Work instruction: Beginning at the top of the data below, write out every line exactly until you reach the line with "of a message", and include that line.

Dataset excerpts:
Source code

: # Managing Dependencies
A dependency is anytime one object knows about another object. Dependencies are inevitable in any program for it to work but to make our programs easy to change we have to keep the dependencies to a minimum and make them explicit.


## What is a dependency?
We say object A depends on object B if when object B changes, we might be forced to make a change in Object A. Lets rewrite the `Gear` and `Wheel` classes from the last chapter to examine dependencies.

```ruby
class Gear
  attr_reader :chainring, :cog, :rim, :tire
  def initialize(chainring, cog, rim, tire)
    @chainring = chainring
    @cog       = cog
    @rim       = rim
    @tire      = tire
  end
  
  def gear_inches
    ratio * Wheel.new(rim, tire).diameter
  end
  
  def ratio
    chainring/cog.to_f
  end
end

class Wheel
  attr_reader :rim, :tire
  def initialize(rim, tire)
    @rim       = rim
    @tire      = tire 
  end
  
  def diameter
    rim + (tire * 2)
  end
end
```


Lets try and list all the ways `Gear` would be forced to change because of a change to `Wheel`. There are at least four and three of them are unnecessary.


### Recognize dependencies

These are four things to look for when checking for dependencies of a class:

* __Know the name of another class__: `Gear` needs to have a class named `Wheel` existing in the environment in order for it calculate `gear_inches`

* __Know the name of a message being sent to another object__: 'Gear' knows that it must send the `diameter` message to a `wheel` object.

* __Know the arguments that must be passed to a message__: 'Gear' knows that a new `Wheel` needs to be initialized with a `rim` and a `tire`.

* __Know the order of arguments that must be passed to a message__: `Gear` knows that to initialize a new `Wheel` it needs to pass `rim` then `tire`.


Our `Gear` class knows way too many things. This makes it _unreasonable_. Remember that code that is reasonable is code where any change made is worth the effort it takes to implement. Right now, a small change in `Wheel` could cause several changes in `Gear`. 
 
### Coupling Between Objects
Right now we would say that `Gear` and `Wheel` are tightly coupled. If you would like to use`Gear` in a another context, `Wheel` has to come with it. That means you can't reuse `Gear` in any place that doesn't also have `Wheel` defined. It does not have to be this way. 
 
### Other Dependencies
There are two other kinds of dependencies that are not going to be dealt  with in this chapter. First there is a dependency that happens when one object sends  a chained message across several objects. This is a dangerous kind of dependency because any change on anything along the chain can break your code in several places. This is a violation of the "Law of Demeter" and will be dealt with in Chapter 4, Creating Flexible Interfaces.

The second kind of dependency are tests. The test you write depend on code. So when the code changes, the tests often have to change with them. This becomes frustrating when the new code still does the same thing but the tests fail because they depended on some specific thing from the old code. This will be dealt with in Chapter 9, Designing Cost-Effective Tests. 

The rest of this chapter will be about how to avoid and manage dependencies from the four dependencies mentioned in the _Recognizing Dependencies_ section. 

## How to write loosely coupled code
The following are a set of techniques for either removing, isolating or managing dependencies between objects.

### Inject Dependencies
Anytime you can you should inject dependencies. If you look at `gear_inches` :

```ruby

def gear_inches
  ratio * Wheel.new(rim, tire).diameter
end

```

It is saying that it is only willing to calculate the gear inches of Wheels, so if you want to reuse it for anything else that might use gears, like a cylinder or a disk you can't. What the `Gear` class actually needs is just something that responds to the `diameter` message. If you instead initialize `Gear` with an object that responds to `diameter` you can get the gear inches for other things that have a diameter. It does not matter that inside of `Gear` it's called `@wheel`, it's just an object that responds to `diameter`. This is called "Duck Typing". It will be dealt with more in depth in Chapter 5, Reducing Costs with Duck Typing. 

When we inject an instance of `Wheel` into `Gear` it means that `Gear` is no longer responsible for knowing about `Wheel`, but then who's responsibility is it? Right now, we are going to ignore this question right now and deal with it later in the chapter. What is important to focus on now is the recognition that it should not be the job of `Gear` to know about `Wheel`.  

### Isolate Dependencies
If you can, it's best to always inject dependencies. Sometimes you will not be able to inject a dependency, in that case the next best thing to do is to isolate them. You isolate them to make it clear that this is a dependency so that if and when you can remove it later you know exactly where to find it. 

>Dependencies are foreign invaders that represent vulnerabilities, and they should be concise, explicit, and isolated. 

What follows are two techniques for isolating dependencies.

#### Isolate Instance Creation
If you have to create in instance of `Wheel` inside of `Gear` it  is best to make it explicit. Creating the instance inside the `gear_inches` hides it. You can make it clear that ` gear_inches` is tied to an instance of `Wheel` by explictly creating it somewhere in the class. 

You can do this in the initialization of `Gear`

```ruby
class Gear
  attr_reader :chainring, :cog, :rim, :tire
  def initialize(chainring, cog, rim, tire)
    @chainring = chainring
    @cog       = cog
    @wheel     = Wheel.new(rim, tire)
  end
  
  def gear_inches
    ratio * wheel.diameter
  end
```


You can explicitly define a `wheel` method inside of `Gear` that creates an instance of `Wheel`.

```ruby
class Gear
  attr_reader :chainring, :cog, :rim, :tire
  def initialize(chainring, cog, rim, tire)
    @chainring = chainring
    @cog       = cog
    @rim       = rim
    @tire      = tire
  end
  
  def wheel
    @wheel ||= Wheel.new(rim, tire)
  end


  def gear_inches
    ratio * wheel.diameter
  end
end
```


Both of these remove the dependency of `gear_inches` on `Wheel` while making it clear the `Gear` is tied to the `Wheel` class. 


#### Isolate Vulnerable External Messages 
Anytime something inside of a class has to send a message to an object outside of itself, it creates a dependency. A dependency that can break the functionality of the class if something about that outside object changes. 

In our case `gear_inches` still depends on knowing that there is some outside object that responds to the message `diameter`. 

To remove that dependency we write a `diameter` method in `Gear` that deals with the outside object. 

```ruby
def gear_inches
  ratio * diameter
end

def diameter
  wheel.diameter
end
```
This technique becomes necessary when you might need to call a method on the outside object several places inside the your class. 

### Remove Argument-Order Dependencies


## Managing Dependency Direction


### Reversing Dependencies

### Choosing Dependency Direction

Task output:
Source code

: # Managing Dependencies
A dependency is anytime one object knows about another object. Dependencies are inevitable in any program for it to work but to make our programs easy to change we have to keep the dependencies to a minimum and make them explicit.


## What is a dependency?
We say object A depends on object B if when object B changes, we might be forced to make a change in Object A. Lets rewrite the `Gear` and `Wheel` classes from the last chapter to examine dependencies.

```ruby
class Gear
  attr_reader :chainring, :cog, :rim, :tire
  def initialize(chainring, cog, rim, tire)
    @chainring = chainring
    @cog       = cog
    @rim       = rim
    @tire      = tire
  end
  
  def gear_inches
    ratio * Wheel.new(rim, tire).diameter
  end
  
  def ratio
    chainring/cog.to_f
  end
end

class Wheel
  attr_reader :rim, :tire
  def initialize(rim, tire)
    @rim       = rim
    @tire      = tire 
  end
  
  def diameter
    rim + (tire * 2)
  end
end
```


Lets try and list all the ways `Gear` would be forced to change because of a change to `Wheel`. There are at least four and three of them are unnecessary.


### Recognize dependencies

These are four things to look for when checking for dependencies of a class:

* __Know the name of another class__: `Gear` needs to have a class named `Wheel` existing in the environment in order for it calculate `gear_inches`

* __Know the name of a message being sent to another object__: 'Gear' knows that it must send the `diameter` message to a `wheel` object.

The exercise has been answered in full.